Excerpts from a dataset
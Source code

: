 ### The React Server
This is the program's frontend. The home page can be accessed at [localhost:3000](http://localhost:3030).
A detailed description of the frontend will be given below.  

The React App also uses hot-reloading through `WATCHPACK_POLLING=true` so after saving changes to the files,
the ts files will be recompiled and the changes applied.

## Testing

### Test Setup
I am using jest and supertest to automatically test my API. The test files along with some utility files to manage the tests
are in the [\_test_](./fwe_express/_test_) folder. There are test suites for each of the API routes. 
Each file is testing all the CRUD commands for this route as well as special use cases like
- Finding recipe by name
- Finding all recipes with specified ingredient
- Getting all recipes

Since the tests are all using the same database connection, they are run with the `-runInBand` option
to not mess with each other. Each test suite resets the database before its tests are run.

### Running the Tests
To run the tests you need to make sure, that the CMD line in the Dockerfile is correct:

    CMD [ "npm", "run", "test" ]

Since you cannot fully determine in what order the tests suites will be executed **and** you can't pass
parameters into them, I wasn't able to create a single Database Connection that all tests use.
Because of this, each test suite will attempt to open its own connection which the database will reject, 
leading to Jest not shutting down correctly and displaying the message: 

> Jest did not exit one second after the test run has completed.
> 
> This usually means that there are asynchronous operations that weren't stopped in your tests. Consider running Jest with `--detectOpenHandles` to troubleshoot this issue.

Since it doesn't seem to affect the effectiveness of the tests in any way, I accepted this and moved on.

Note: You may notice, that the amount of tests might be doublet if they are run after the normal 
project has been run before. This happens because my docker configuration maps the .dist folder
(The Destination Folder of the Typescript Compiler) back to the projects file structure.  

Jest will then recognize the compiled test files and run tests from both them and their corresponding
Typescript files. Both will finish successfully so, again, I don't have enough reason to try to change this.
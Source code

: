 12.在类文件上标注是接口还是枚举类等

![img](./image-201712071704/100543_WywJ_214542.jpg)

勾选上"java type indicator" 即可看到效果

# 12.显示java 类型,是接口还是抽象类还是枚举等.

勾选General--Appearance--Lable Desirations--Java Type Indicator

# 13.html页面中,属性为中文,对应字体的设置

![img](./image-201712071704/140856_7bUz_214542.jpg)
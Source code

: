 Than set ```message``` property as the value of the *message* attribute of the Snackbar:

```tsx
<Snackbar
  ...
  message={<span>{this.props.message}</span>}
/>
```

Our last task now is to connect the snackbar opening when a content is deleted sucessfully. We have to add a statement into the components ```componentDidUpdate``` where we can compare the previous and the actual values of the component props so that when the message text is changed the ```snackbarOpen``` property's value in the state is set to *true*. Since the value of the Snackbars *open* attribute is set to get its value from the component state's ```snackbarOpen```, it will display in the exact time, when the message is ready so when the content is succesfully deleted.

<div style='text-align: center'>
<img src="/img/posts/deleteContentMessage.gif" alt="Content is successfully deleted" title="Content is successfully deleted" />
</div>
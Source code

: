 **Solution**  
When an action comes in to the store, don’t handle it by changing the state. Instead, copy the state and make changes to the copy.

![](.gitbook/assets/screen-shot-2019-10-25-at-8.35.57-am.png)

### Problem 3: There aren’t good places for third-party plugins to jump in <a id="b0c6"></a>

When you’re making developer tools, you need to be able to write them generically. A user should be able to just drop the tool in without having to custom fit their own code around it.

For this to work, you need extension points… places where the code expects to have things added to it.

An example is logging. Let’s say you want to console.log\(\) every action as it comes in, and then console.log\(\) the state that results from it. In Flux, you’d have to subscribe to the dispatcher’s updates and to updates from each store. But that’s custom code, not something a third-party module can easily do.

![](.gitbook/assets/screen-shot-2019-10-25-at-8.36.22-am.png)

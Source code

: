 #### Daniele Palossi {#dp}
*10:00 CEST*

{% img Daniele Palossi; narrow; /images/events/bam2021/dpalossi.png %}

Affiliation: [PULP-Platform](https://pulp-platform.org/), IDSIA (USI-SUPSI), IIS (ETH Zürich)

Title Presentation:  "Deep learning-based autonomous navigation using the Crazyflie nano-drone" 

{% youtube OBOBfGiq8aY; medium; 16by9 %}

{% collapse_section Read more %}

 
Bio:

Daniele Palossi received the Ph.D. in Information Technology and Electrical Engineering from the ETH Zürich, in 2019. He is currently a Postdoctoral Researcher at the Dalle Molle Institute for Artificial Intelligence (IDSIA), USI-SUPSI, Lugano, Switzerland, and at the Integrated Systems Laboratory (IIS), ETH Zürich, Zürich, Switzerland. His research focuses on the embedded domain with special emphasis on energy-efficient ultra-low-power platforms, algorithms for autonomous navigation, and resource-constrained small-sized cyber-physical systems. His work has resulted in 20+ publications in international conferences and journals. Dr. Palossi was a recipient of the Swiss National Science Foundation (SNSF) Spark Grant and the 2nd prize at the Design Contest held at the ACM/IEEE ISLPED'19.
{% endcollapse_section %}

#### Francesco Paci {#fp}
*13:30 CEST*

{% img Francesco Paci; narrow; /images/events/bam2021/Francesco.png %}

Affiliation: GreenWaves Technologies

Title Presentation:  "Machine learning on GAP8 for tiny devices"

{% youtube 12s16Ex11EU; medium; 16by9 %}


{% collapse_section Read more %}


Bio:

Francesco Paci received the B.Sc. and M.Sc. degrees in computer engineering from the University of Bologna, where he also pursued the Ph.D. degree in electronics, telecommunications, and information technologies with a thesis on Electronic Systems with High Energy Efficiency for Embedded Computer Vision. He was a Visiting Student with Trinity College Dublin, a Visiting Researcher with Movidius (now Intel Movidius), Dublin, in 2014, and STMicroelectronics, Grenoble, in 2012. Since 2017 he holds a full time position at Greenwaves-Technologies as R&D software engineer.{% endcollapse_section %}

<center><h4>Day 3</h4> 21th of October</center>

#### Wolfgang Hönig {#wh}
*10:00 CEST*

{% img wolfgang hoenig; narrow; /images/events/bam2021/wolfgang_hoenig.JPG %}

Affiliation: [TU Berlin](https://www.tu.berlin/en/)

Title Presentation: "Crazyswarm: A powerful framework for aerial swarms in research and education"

» **Work instructions**: Each of the records should be retyped exactly.

» **Response for this exercise**:
Source code

: ### The React Server
This is the program's frontend. The home page can be accessed at [localhost:3000](http://localhost:3030).
A detailed description of the frontend will be given below.  

The React App also uses hot-reloading through `WATCHPACK_POLLING=true` so after saving changes to the files,
the ts files will be recompiled and the changes applied.

## Testing

### Test Setup
I am using jest and supertest to automatically test my API. The test files along with some utility files to manage the tests
are in the [\_test_](./fwe_express/_test_) folder. There are test suites for each of the API routes. 
Each file is testing all the CRUD commands for this route as well as special use cases like
- Finding recipe by name
- Finding all recipes with specified ingredient
- Getting all recipes

Since the tests are all using the same database connection, they are run with the `-runInBand` option
to not mess with each other. Each test suite resets the database before its tests are run.

### Running the Tests
To run the tests you need to make sure, that the CMD line in the Dockerfile is correct:

    CMD [ "npm", "run", "test" ]

Since you cannot fully determine in what order the tests suites will be executed **and** you can't pass
parameters into them, I wasn't able to create a single Database Connection that all tests use.
Because of this, each test suite will attempt to open its own connection which the database will reject, 
leading to Jest not shutting down correctly and displaying the message: 

> Jest did not exit one second after the test run has completed.
> 
> This usually means that there are asynchronous operations that weren't stopped in your tests. Consider running Jest with `--detectOpenHandles` to troubleshoot this issue.

Since it doesn't seem to affect the effectiveness of the tests in any way, I accepted this and moved on.

Note: You may notice, that the amount of tests might be doublet if they are run after the normal 
project has been run before. This happens because my docker configuration maps the .dist folder
(The Destination Folder of the Typescript Compiler) back to the projects file structure.  

Jest will then recognize the compiled test files and run tests from both them and their corresponding
Typescript files. Both will finish successfully so, again, I don't have enough reason to try to change this.
Source code

: 12.在类文件上标注是接口还是枚举类等

![img](./image-201712071704/100543_WywJ_214542.jpg)

勾选上"java type indicator" 即可看到效果

# 12.显示java 类型,是接口还是抽象类还是枚举等.

勾选General--Appearance--Lable Desirations--Java Type Indicator

# 13.html页面中,属性为中文,对应字体的设置

![img](./image-201712071704/140856_7bUz_214542.jpg)
Source code

: Than set ```message``` property as the value of the *message* attribute of the Snackbar:

```tsx
<Snackbar
  ...
  message={<span>{this.props.message}</span>}
/>
```

Our last task now is to connect the snackbar opening when a content is deleted sucessfully. We have to add a statement into the components ```componentDidUpdate``` where we can compare the previous and the actual values of the component props so that when the message text is changed the ```snackbarOpen``` property's value in the state is set to *true*. Since the value of the Snackbars *open* attribute is set to get its value from the component state's ```snackbarOpen```, it will display in the exact time, when the message is ready so when the content is succesfully deleted.

<div style='text-align: center'>
<img src="/img/posts/deleteContentMessage.gif" alt="Content is successfully deleted" title="Content is successfully deleted" />
</div>
Source code

: **Solution**  
When an action comes in to the store, don’t handle it by changing the state. Instead, copy the state and make changes to the copy.

![](.gitbook/assets/screen-shot-2019-10-25-at-8.35.57-am.png)

### Problem 3: There aren’t good places for third-party plugins to jump in <a id="b0c6"></a>

When you’re making developer tools, you need to be able to write them generically. A user should be able to just drop the tool in without having to custom fit their own code around it.

For this to work, you need extension points… places where the code expects to have things added to it.

An example is logging. Let’s say you want to console.log\(\) every action as it comes in, and then console.log\(\) the state that results from it. In Flux, you’d have to subscribe to the dispatcher’s updates and to updates from each store. But that’s custom code, not something a third-party module can easily do.

![](.gitbook/assets/screen-shot-2019-10-25-at-8.36.22-am.png)

Source code

: #### Daniele Palossi {#dp}
*10:00 CEST*

{% img Daniele Palossi; narrow; /images/events/bam2021/dpalossi.png %}

Affiliation: [PULP-Platform](https://pulp-platform.org/), IDSIA (USI-SUPSI), IIS (ETH Zürich)

Title Presentation:  "Deep learning-based autonomous navigation using the Crazyflie nano-drone" 

{% youtube OBOBfGiq8aY; medium; 16by9 %}

{% collapse_section Read more %}

 
Bio:

Daniele Palossi received the Ph.D. in Information Technology and Electrical Engineering from the ETH Zürich, in 2019. He is currently a Postdoctoral Researcher at the Dalle Molle Institute for Artificial Intelligence (IDSIA), USI-SUPSI, Lugano, Switzerland, and at the Integrated Systems Laboratory (IIS), ETH Zürich, Zürich, Switzerland. His research focuses on the embedded domain with special emphasis on energy-efficient ultra-low-power platforms, algorithms for autonomous navigation, and resource-constrained small-sized cyber-physical systems. His work has resulted in 20+ publications in international conferences and journals. Dr. Palossi was a recipient of the Swiss National Science Foundation (SNSF) Spark Grant and the 2nd prize at the Design Contest held at the ACM/IEEE ISLPED'19.
{% endcollapse_section %}

#### Francesco Paci {#fp}
*13:30 CEST*

{% img Francesco Paci; narrow; /images/events/bam2021/Francesco.png %}

Affiliation: GreenWaves Technologies

Title Presentation:  "Machine learning on GAP8 for tiny devices"

{% youtube 12s16Ex11EU; medium; 16by9 %}


{% collapse_section Read more %}


Bio:

Francesco Paci received the B.Sc. and M.Sc. degrees in computer engineering from the University of Bologna, where he also pursued the Ph.D. degree in electronics, telecommunications, and information technologies with a thesis on Electronic Systems with High Energy Efficiency for Embedded Computer Vision. He was a Visiting Student with Trinity College Dublin, a Visiting Researcher with Movidius (now Intel Movidius), Dublin, in 2014, and STMicroelectronics, Grenoble, in 2012. Since 2017 he holds a full time position at Greenwaves-Technologies as R&D software engineer.{% endcollapse_section %}

<center><h4>Day 3</h4> 21th of October</center>

#### Wolfgang Hönig {#wh}
*10:00 CEST*

{% img wolfgang hoenig; narrow; /images/events/bam2021/wolfgang_hoenig.JPG %}

Affiliation: [TU Berlin](https://www.tu.berlin/en/)

Title Presentation: "Crazyswarm: A powerful framework for aerial swarms in research and education"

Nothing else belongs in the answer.